→ **ABOUT THIS EXERCISE**:
The string "dismantle" may appear in lines of the listing. Report each line where it does.
SOURCE RECORDS Block Start
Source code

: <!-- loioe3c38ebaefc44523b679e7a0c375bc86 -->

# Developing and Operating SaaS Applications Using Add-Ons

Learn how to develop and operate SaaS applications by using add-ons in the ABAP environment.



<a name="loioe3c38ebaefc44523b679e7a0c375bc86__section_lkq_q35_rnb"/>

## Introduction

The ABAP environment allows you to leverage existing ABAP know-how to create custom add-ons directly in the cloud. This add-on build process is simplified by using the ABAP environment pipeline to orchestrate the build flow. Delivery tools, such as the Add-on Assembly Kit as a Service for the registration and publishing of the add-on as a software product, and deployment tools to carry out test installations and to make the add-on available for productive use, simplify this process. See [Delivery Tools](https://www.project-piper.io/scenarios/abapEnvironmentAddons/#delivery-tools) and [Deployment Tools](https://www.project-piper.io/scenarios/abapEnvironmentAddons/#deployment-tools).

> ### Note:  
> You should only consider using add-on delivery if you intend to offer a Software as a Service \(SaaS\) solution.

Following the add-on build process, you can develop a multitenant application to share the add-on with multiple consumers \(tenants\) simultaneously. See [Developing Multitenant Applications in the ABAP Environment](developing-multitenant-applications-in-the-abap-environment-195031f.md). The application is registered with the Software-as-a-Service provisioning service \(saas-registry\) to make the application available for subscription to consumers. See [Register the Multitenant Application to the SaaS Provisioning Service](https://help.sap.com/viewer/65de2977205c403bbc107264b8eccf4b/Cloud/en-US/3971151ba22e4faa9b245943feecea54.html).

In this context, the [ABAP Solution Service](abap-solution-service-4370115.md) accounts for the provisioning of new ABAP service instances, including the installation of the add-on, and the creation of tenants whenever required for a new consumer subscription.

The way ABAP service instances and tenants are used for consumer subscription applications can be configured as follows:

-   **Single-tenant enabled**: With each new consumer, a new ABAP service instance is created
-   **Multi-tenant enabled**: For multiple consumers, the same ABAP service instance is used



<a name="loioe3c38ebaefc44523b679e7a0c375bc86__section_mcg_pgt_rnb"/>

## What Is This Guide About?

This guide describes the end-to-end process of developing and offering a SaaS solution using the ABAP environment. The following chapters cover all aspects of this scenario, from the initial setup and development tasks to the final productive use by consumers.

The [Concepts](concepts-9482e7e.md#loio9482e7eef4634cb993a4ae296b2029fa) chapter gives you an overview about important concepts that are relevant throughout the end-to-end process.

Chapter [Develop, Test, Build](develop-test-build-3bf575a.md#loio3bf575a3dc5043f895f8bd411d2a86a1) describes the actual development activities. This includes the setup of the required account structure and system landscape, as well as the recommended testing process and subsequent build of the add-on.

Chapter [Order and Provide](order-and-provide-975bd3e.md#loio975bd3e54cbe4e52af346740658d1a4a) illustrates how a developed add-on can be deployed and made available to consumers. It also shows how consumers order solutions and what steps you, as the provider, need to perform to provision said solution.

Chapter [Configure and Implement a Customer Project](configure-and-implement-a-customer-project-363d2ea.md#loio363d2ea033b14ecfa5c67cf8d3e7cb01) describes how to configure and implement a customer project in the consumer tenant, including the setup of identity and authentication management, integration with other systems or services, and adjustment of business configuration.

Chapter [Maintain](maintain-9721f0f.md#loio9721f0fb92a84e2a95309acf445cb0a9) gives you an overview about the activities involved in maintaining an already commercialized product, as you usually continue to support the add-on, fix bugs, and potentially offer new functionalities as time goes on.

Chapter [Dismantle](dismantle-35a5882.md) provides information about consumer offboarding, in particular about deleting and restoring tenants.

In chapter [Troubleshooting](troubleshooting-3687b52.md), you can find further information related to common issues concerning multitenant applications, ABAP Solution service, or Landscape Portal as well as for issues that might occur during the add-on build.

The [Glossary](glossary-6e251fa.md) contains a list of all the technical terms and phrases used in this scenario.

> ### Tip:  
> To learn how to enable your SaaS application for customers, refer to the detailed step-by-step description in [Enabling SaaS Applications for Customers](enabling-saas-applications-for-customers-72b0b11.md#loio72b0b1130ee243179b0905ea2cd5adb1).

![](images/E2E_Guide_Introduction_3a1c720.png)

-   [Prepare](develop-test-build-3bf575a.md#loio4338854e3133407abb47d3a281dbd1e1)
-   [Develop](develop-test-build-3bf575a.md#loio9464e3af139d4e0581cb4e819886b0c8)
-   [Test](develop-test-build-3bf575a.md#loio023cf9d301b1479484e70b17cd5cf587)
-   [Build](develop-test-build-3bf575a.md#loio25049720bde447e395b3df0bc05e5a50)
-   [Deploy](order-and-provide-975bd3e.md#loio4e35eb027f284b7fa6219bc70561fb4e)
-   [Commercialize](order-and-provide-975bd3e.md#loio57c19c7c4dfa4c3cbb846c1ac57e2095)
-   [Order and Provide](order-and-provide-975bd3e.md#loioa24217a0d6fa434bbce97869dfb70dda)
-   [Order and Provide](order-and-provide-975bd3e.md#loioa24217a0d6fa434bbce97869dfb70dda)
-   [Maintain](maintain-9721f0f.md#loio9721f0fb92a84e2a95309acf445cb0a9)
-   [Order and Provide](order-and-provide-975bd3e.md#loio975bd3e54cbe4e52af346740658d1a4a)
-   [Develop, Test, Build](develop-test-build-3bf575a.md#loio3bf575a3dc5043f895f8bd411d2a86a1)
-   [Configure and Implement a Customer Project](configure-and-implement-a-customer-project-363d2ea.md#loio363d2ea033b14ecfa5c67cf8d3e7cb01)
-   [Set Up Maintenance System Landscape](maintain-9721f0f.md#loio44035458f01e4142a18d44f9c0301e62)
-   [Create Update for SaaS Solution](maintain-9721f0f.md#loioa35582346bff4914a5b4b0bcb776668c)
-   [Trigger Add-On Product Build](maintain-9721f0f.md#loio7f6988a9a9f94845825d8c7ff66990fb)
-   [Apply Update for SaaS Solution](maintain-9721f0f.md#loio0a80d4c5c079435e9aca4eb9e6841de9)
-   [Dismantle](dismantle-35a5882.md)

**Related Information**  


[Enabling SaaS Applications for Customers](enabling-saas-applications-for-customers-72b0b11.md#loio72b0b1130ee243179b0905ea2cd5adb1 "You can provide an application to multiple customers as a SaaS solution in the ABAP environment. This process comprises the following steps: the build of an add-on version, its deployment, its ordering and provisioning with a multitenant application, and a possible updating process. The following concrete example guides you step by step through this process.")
SOURCE RECORDS Block End
→ **RESPONSE**:
Chapter [Dismantle](dismantle-35a5882.md) provides information about consumer offboarding, in particular about deleting and restoring tenants.
-   [Dismantle](dismantle-35a5882.md)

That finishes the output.